■ **The problem**:
Return all of the entries below, word for word. Omit each picture.

■ **Rendered images with source text**:
****************
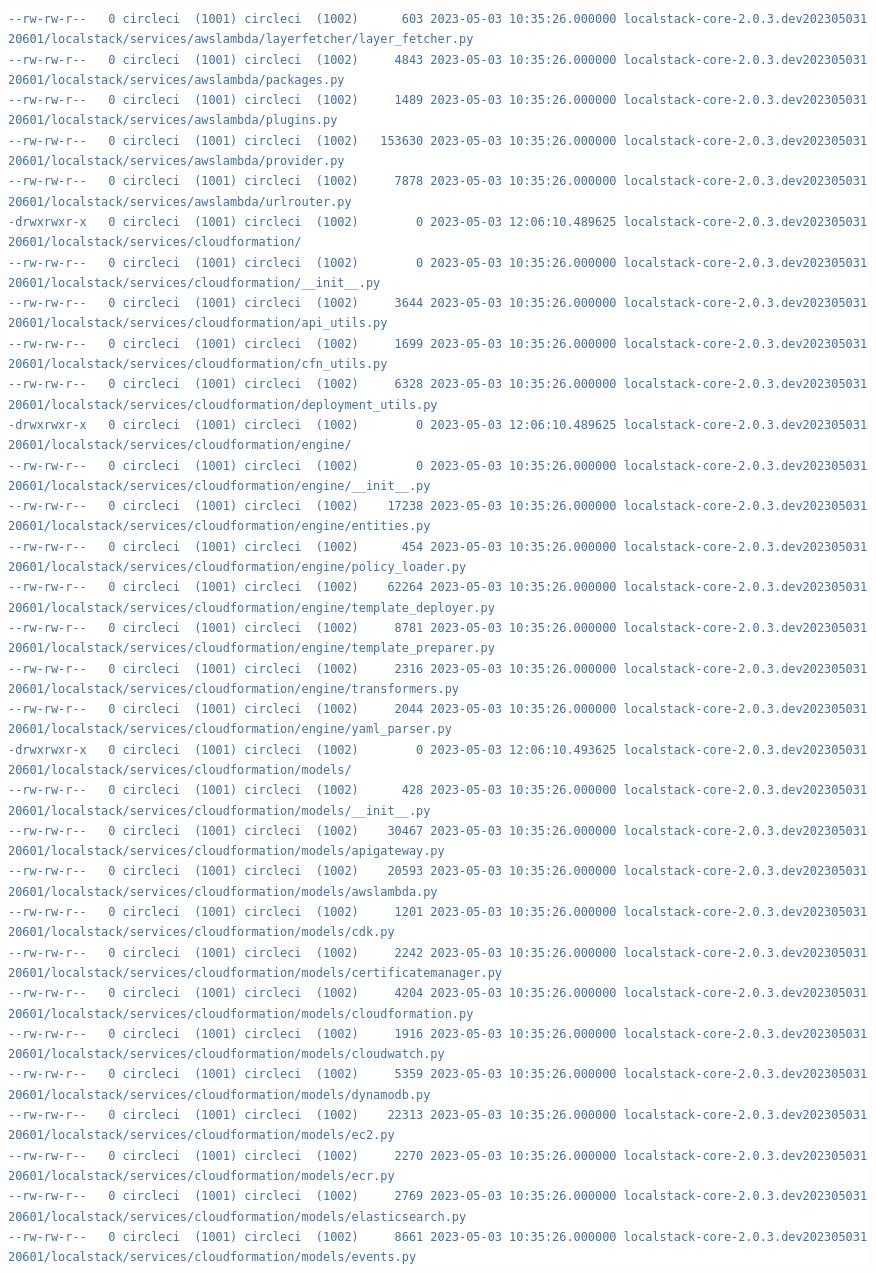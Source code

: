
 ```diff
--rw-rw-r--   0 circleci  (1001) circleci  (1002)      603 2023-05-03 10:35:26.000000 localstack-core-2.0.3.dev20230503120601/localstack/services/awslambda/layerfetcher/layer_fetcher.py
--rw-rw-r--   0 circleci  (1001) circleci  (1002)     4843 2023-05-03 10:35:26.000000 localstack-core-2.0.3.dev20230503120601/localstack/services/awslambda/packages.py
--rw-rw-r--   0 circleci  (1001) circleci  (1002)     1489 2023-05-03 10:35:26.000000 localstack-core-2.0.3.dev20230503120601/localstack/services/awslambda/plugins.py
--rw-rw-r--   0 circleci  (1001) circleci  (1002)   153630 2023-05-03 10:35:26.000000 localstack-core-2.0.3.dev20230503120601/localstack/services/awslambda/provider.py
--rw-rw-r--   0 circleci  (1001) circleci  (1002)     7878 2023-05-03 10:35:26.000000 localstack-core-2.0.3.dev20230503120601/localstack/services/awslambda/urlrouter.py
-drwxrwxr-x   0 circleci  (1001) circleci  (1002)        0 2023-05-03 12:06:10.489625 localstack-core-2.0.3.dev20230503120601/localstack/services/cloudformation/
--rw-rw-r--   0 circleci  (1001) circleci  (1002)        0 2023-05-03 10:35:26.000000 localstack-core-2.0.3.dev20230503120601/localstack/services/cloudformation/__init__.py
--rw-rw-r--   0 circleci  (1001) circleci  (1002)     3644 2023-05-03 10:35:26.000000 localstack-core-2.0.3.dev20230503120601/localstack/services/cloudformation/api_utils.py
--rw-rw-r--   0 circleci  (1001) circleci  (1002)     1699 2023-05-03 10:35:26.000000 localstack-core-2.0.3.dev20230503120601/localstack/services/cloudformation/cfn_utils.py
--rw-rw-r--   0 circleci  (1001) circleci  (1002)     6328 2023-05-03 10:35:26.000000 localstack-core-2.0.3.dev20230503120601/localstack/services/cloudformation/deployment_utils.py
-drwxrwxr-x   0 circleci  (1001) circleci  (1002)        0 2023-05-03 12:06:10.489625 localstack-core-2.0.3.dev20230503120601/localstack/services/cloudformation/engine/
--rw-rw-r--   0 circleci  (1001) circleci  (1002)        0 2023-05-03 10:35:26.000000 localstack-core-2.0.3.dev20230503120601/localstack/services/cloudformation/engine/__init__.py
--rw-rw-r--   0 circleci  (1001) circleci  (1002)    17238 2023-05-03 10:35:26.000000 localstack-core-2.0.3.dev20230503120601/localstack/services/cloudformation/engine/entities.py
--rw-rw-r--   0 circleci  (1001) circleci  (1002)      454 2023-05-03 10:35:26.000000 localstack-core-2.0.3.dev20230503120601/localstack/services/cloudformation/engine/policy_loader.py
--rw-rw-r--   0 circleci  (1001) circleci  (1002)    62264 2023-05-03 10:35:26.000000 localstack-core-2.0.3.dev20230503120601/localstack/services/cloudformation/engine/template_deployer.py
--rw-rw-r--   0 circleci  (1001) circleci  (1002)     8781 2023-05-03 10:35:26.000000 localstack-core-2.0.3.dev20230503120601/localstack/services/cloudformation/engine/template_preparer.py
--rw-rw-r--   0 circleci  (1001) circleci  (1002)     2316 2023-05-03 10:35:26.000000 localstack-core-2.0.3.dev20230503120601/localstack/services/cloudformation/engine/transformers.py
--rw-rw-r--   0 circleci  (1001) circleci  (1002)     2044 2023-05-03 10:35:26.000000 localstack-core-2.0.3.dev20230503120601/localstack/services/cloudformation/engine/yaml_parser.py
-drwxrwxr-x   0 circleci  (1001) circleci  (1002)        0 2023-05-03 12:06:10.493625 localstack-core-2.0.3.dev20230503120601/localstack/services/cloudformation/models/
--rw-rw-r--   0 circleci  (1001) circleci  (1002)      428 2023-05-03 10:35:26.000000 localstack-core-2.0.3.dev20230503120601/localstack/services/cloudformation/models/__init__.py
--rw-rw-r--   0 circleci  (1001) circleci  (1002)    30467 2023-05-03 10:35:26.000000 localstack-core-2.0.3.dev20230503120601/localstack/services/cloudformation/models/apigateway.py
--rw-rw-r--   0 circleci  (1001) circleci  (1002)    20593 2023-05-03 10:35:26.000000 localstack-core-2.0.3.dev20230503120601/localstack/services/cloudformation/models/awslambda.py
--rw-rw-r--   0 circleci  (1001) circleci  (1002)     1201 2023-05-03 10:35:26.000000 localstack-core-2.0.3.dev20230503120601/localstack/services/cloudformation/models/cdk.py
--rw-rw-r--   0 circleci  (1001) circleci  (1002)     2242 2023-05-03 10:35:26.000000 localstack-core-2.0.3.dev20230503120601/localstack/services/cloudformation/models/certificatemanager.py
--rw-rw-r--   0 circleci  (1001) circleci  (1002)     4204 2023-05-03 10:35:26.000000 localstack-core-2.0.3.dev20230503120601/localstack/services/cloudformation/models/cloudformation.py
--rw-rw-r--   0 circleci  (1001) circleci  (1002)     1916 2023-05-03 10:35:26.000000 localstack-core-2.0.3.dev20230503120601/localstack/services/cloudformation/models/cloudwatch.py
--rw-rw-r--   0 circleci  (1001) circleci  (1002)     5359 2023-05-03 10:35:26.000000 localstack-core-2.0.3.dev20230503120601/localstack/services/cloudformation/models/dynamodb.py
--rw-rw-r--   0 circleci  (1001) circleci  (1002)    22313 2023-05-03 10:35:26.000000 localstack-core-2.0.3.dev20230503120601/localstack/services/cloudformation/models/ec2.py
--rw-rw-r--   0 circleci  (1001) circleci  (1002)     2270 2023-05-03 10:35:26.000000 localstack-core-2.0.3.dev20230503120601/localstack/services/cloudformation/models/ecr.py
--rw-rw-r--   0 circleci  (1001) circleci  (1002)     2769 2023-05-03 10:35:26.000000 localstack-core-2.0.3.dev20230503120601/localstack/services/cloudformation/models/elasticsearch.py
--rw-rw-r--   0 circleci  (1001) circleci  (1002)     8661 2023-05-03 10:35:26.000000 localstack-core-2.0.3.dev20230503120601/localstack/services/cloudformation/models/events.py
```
****************
■ **The answer**:
Source code

:
 ```diff
--rw-rw-r--   0 circleci  (1001) circleci  (1002)      603 2023-05-03 10:35:26.000000 localstack-core-2.0.3.dev20230503120601/localstack/services/awslambda/layerfetcher/layer_fetcher.py
--rw-rw-r--   0 circleci  (1001) circleci  (1002)     4843 2023-05-03 10:35:26.000000 localstack-core-2.0.3.dev20230503120601/localstack/services/awslambda/packages.py
--rw-rw-r--   0 circleci  (1001) circleci  (1002)     1489 2023-05-03 10:35:26.000000 localstack-core-2.0.3.dev20230503120601/localstack/services/awslambda/plugins.py
--rw-rw-r--   0 circleci  (1001) circleci  (1002)   153630 2023-05-03 10:35:26.000000 localstack-core-2.0.3.dev20230503120601/localstack/services/awslambda/provider.py
--rw-rw-r--   0 circleci  (1001) circleci  (1002)     7878 2023-05-03 10:35:26.000000 localstack-core-2.0.3.dev20230503120601/localstack/services/awslambda/urlrouter.py
-drwxrwxr-x   0 circleci  (1001) circleci  (1002)        0 2023-05-03 12:06:10.489625 localstack-core-2.0.3.dev20230503120601/localstack/services/cloudformation/
--rw-rw-r--   0 circleci  (1001) circleci  (1002)        0 2023-05-03 10:35:26.000000 localstack-core-2.0.3.dev20230503120601/localstack/services/cloudformation/__init__.py
--rw-rw-r--   0 circleci  (1001) circleci  (1002)     3644 2023-05-03 10:35:26.000000 localstack-core-2.0.3.dev20230503120601/localstack/services/cloudformation/api_utils.py
--rw-rw-r--   0 circleci  (1001) circleci  (1002)     1699 2023-05-03 10:35:26.000000 localstack-core-2.0.3.dev20230503120601/localstack/services/cloudformation/cfn_utils.py
--rw-rw-r--   0 circleci  (1001) circleci  (1002)     6328 2023-05-03 10:35:26.000000 localstack-core-2.0.3.dev20230503120601/localstack/services/cloudformation/deployment_utils.py
-drwxrwxr-x   0 circleci  (1001) circleci  (1002)        0 2023-05-03 12:06:10.489625 localstack-core-2.0.3.dev20230503120601/localstack/services/cloudformation/engine/
--rw-rw-r--   0 circleci  (1001) circleci  (1002)        0 2023-05-03 10:35:26.000000 localstack-core-2.0.3.dev20230503120601/localstack/services/cloudformation/engine/__init__.py
--rw-rw-r--   0 circleci  (1001) circleci  (1002)    17238 2023-05-03 10:35:26.000000 localstack-core-2.0.3.dev20230503120601/localstack/services/cloudformation/engine/entities.py
--rw-rw-r--   0 circleci  (1001) circleci  (1002)      454 2023-05-03 10:35:26.000000 localstack-core-2.0.3.dev20230503120601/localstack/services/cloudformation/engine/policy_loader.py
--rw-rw-r--   0 circleci  (1001) circleci  (1002)    62264 2023-05-03 10:35:26.000000 localstack-core-2.0.3.dev20230503120601/localstack/services/cloudformation/engine/template_deployer.py
--rw-rw-r--   0 circleci  (1001) circleci  (1002)     8781 2023-05-03 10:35:26.000000 localstack-core-2.0.3.dev20230503120601/localstack/services/cloudformation/engine/template_preparer.py
--rw-rw-r--   0 circleci  (1001) circleci  (1002)     2316 2023-05-03 10:35:26.000000 localstack-core-2.0.3.dev20230503120601/localstack/services/cloudformation/engine/transformers.py
--rw-rw-r--   0 circleci  (1001) circleci  (1002)     2044 2023-05-03 10:35:26.000000 localstack-core-2.0.3.dev20230503120601/localstack/services/cloudformation/engine/yaml_parser.py
-drwxrwxr-x   0 circleci  (1001) circleci  (1002)        0 2023-05-03 12:06:10.493625 localstack-core-2.0.3.dev20230503120601/localstack/services/cloudformation/models/
--rw-rw-r--   0 circleci  (1001) circleci  (1002)      428 2023-05-03 10:35:26.000000 localstack-core-2.0.3.dev20230503120601/localstack/services/cloudformation/models/__init__.py
--rw-rw-r--   0 circleci  (1001) circleci  (1002)    30467 2023-05-03 10:35:26.000000 localstack-core-2.0.3.dev20230503120601/localstack/services/cloudformation/models/apigateway.py
--rw-rw-r--   0 circleci  (1001) circleci  (1002)    20593 2023-05-03 10:35:26.000000 localstack-core-2.0.3.dev20230503120601/localstack/services/cloudformation/models/awslambda.py
--rw-rw-r--   0 circleci  (1001) circleci  (1002)     1201 2023-05-03 10:35:26.000000 localstack-core-2.0.3.dev20230503120601/localstack/services/cloudformation/models/cdk.py
--rw-rw-r--   0 circleci  (1001) circleci  (1002)     2242 2023-05-03 10:35:26.000000 localstack-core-2.0.3.dev20230503120601/localstack/services/cloudformation/models/certificatemanager.py
--rw-rw-r--   0 circleci  (1001) circleci  (1002)     4204 2023-05-03 10:35:26.000000 localstack-core-2.0.3.dev20230503120601/localstack/services/cloudformation/models/cloudformation.py
--rw-rw-r--   0 circleci  (1001) circleci  (1002)     1916 2023-05-03 10:35:26.000000 localstack-core-2.0.3.dev20230503120601/localstack/services/cloudformation/models/cloudwatch.py
--rw-rw-r--   0 circleci  (1001) circleci  (1002)     5359 2023-05-03 10:35:26.000000 localstack-core-2.0.3.dev20230503120601/localstack/services/cloudformation/models/dynamodb.py
--rw-rw-r--   0 circleci  (1001) circleci  (1002)    22313 2023-05-03 10:35:26.000000 localstack-core-2.0.3.dev20230503120601/localstack/services/cloudformation/models/ec2.py
--rw-rw-r--   0 circleci  (1001) circleci  (1002)     2270 2023-05-03 10:35:26.000000 localstack-core-2.0.3.dev20230503120601/localstack/services/cloudformation/models/ecr.py
--rw-rw-r--   0 circleci  (1001) circleci  (1002)     2769 2023-05-03 10:35:26.000000 localstack-core-2.0.3.dev20230503120601/localstack/services/cloudformation/models/elasticsearch.py
--rw-rw-r--   0 circleci  (1001) circleci  (1002)     8661 2023-05-03 10:35:26.000000 localstack-core-2.0.3.dev20230503120601/localstack/services/cloudformation/models/events.py
```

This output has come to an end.